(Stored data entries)
==================================================

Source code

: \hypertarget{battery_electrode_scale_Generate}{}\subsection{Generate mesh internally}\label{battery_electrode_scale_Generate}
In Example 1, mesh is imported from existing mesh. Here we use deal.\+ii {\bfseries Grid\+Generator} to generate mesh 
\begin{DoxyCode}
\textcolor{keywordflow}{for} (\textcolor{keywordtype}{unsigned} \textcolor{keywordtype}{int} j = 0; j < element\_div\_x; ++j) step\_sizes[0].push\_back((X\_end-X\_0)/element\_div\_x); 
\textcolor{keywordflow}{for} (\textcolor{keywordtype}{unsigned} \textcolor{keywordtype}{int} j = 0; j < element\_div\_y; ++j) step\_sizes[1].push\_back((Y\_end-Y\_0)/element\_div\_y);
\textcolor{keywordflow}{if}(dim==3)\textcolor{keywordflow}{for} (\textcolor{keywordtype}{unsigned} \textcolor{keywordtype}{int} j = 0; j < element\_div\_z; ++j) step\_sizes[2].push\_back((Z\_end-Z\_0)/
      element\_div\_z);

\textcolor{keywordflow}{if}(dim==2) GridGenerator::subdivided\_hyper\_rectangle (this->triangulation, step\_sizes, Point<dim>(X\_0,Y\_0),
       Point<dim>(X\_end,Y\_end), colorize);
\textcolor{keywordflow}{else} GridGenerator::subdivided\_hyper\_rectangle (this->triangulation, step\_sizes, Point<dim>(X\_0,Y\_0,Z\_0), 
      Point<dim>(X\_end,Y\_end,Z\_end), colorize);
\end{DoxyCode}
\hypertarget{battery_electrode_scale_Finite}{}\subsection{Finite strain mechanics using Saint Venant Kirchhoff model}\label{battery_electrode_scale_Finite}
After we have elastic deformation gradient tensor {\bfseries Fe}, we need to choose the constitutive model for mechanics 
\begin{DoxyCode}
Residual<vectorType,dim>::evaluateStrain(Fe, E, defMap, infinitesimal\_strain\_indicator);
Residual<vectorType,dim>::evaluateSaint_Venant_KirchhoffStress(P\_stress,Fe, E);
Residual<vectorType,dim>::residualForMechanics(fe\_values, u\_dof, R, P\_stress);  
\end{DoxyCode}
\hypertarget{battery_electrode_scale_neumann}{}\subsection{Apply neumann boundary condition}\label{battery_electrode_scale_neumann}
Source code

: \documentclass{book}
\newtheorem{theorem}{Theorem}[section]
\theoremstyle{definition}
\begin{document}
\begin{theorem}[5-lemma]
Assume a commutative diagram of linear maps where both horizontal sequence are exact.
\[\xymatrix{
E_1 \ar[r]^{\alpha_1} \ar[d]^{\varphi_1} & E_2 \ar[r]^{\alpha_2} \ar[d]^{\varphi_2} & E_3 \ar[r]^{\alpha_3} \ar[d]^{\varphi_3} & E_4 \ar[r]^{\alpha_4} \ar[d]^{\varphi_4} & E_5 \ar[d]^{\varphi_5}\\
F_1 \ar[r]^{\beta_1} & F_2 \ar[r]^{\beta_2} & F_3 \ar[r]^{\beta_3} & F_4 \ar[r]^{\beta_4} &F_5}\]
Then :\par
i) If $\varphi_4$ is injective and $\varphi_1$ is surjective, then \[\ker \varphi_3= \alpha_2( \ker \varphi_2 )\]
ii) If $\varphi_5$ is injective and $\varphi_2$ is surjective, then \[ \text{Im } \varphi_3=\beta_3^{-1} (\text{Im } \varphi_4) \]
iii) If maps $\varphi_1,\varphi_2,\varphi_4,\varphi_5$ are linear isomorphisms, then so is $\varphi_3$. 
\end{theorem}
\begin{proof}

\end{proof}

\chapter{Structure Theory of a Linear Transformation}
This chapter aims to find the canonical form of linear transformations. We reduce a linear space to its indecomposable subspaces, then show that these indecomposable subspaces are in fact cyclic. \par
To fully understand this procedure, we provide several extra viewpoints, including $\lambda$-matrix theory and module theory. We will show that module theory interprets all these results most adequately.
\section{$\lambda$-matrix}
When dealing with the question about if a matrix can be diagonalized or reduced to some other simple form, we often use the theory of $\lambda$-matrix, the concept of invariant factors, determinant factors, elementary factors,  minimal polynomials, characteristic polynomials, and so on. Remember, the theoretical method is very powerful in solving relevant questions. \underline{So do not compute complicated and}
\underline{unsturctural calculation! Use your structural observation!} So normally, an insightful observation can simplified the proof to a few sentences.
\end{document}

==================================================

* **What the task asks**: Word for word, repeat the data from its first line through the line with "j < element\_div\_y;", including both of those lines and no others.

* **Written solution**:
Source code

: \hypertarget{battery_electrode_scale_Generate}{}\subsection{Generate mesh internally}\label{battery_electrode_scale_Generate}
In Example 1, mesh is imported from existing mesh. Here we use deal.\+ii {\bfseries Grid\+Generator} to generate mesh 
\begin{DoxyCode}
\textcolor{keywordflow}{for} (\textcolor{keywordtype}{unsigned} \textcolor{keywordtype}{int} j = 0; j < element\_div\_x; ++j) step\_sizes[0].push\_back((X\_end-X\_0)/element\_div\_x); 
\textcolor{keywordflow}{for} (\textcolor{keywordtype}{unsigned} \textcolor{keywordtype}{int} j = 0; j < element\_div\_y; ++j) step\_sizes[1].push\_back((Y\_end-Y\_0)/element\_div\_y);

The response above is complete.